:: WORK INSTRUCTION ::
Would you please copy out each entry exactly?

BEGIN THE RECORDS

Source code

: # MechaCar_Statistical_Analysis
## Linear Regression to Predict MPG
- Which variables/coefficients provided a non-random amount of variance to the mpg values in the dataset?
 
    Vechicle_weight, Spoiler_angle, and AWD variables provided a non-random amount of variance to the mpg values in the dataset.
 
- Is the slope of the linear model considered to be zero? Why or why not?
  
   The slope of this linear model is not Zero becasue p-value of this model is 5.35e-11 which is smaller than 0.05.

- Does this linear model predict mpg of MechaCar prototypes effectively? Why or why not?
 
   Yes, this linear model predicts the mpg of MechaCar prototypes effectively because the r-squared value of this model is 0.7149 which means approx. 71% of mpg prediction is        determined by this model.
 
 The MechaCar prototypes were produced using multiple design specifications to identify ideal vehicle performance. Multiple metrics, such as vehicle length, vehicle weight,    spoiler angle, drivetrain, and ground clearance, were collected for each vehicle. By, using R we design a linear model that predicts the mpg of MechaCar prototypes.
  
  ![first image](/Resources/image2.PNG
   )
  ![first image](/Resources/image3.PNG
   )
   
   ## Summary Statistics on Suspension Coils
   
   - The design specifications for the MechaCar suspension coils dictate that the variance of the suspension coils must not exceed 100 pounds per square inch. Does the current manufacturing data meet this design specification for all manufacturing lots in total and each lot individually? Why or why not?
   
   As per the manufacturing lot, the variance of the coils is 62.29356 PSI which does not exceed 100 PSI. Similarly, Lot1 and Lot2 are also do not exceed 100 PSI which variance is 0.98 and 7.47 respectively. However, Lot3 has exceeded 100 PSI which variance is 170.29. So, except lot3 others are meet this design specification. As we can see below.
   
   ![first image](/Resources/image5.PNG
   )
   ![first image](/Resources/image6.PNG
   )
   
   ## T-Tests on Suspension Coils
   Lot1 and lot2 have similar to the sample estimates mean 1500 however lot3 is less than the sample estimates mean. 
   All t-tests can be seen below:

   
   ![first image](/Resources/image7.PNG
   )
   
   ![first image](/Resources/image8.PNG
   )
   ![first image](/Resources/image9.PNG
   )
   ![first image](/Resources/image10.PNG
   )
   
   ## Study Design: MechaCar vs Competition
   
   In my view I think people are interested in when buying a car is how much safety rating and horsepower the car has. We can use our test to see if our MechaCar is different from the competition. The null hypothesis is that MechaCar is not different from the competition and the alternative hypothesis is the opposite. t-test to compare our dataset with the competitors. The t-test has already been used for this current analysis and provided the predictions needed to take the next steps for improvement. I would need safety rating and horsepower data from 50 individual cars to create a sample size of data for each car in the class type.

END THE RECORDS

:: ANSWER AREA ::
Source code

: # MechaCar_Statistical_Analysis
## Linear Regression to Predict MPG
- Which variables/coefficients provided a non-random amount of variance to the mpg values in the dataset?
 
    Vechicle_weight, Spoiler_angle, and AWD variables provided a non-random amount of variance to the mpg values in the dataset.
 
- Is the slope of the linear model considered to be zero? Why or why not?
  
   The slope of this linear model is not Zero becasue p-value of this model is 5.35e-11 which is smaller than 0.05.

- Does this linear model predict mpg of MechaCar prototypes effectively? Why or why not?
 
   Yes, this linear model predicts the mpg of MechaCar prototypes effectively because the r-squared value of this model is 0.7149 which means approx. 71% of mpg prediction is        determined by this model.
 
 The MechaCar prototypes were produced using multiple design specifications to identify ideal vehicle performance. Multiple metrics, such as vehicle length, vehicle weight,    spoiler angle, drivetrain, and ground clearance, were collected for each vehicle. By, using R we design a linear model that predicts the mpg of MechaCar prototypes.
  
  ![first image](/Resources/image2.PNG
   )
  ![first image](/Resources/image3.PNG
   )
   
   ## Summary Statistics on Suspension Coils
   
   - The design specifications for the MechaCar suspension coils dictate that the variance of the suspension coils must not exceed 100 pounds per square inch. Does the current manufacturing data meet this design specification for all manufacturing lots in total and each lot individually? Why or why not?
   
   As per the manufacturing lot, the variance of the coils is 62.29356 PSI which does not exceed 100 PSI. Similarly, Lot1 and Lot2 are also do not exceed 100 PSI which variance is 0.98 and 7.47 respectively. However, Lot3 has exceeded 100 PSI which variance is 170.29. So, except lot3 others are meet this design specification. As we can see below.
   
   ![first image](/Resources/image5.PNG
   )
   ![first image](/Resources/image6.PNG
   )
   
   ## T-Tests on Suspension Coils
   Lot1 and lot2 have similar to the sample estimates mean 1500 however lot3 is less than the sample estimates mean. 
   All t-tests can be seen below:

   
   ![first image](/Resources/image7.PNG
   )
   
   ![first image](/Resources/image8.PNG
   )
   ![first image](/Resources/image9.PNG
   )
   ![first image](/Resources/image10.PNG
   )
   
   ## Study Design: MechaCar vs Competition
   
   In my view I think people are interested in when buying a car is how much safety rating and horsepower the car has. We can use our test to see if our MechaCar is different from the competition. The null hypothesis is that MechaCar is not different from the competition and the alternative hypothesis is the opposite. t-test to compare our dataset with the competitors. The t-test has already been used for this current analysis and provided the predictions needed to take the next steps for improvement. I would need safety rating and horsepower data from 50 individual cars to create a sample size of data for each car in the class type.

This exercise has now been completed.